There have been some very useful FDL discussions of the polling data coming out of Massachusetts following the Democratic defeat. Here, I’d like to take a look at one question asked in the Research 2000 poll, commissioned by several progressive organizations and conducted on the evening of the election, January 19, after polls closed.

The question (below, with responses hopefully in table form) was the only one that offered a “head to head” (Brown vs. Coakley) comparison, but focused on the all-important national issue of The Economy, in which neither candidate had been a policy-maker. I would suggest much of the voter evaluation regarding this question was not about either candidate, but instead had to do with policy decisions coming from Washington DC.

The Dreaded Economy will likely be the single most important battleground in the midterm election this year and in the 2012 presidential election.

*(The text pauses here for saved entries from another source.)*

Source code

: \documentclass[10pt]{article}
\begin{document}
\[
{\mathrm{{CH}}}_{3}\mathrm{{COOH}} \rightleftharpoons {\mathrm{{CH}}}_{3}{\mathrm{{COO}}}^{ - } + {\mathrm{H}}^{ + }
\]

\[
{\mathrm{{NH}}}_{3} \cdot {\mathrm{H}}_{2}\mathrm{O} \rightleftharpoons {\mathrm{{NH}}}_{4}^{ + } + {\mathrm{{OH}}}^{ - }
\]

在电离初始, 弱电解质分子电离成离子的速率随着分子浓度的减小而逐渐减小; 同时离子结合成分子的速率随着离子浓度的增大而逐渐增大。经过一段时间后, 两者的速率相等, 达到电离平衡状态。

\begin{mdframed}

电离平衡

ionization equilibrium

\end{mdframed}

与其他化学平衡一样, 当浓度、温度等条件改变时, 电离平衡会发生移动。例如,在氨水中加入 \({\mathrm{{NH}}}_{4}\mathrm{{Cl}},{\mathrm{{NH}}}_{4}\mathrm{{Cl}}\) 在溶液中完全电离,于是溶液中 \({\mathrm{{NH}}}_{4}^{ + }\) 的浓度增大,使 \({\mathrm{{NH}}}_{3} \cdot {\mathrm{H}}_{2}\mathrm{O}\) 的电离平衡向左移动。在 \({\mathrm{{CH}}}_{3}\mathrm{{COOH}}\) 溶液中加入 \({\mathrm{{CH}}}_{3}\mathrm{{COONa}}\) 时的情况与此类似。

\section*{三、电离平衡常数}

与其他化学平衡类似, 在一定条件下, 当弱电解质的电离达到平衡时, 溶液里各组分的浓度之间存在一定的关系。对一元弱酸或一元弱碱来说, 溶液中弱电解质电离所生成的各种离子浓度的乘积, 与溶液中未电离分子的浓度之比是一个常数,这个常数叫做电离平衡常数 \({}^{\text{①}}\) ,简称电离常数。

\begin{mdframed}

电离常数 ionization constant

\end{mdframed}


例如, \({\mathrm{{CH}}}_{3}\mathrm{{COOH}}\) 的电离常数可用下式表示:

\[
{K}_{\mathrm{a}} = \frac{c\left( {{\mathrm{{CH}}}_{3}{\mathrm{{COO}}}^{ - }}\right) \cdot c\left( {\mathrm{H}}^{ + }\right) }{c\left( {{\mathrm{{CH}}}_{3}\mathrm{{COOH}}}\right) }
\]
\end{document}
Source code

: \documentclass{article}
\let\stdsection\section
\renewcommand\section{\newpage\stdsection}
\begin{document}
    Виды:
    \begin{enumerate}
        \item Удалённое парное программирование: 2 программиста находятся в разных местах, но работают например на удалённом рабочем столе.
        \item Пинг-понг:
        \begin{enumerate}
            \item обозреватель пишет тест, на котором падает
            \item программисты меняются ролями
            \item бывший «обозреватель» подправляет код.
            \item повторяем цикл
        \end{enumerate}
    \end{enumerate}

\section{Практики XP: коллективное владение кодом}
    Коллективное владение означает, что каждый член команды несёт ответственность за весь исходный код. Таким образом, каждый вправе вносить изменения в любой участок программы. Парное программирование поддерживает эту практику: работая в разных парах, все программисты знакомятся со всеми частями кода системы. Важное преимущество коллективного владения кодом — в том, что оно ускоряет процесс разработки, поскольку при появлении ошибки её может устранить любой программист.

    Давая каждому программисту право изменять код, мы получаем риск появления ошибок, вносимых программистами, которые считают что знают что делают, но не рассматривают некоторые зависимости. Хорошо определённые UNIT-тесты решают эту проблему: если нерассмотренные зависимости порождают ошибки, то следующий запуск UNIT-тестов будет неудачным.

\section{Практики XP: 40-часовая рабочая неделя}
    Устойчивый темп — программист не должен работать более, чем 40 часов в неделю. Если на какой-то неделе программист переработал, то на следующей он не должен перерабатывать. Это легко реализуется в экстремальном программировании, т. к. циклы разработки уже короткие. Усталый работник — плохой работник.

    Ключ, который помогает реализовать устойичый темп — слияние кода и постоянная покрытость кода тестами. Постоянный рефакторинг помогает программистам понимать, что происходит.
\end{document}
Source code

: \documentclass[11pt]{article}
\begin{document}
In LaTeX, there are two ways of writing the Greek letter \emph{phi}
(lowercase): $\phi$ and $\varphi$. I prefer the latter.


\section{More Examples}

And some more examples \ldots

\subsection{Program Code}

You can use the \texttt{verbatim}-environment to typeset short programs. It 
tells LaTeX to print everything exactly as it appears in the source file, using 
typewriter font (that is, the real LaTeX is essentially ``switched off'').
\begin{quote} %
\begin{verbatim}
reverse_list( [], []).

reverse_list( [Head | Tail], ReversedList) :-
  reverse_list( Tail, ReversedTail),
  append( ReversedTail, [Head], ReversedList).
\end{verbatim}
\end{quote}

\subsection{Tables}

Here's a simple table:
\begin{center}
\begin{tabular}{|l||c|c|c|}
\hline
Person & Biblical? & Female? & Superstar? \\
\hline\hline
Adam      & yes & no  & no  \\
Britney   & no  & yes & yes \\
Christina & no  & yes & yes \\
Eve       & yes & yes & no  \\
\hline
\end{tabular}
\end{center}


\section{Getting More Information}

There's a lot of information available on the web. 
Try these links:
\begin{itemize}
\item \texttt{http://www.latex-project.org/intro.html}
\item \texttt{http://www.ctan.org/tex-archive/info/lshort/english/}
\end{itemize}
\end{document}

Importantly, please note that this poll tracked only those who had voted FOR OBAMA in the most recent presidential election. Presumably this is because the sponsoring organizations were concerned with the current perspective of Obama’s 2008 majority.

What really caught my eye here was that a significant number of Obama supporters–voters of all stripes–appear to feel abandoned–even in a state as blue as the People’s Republic of Massachusetts:

QUESTION: Which candidate in Tuesday’s special election for Senate did a better job of representing you and your family on economic issues: Republican Scott Brown or Democrat Martha Coakley?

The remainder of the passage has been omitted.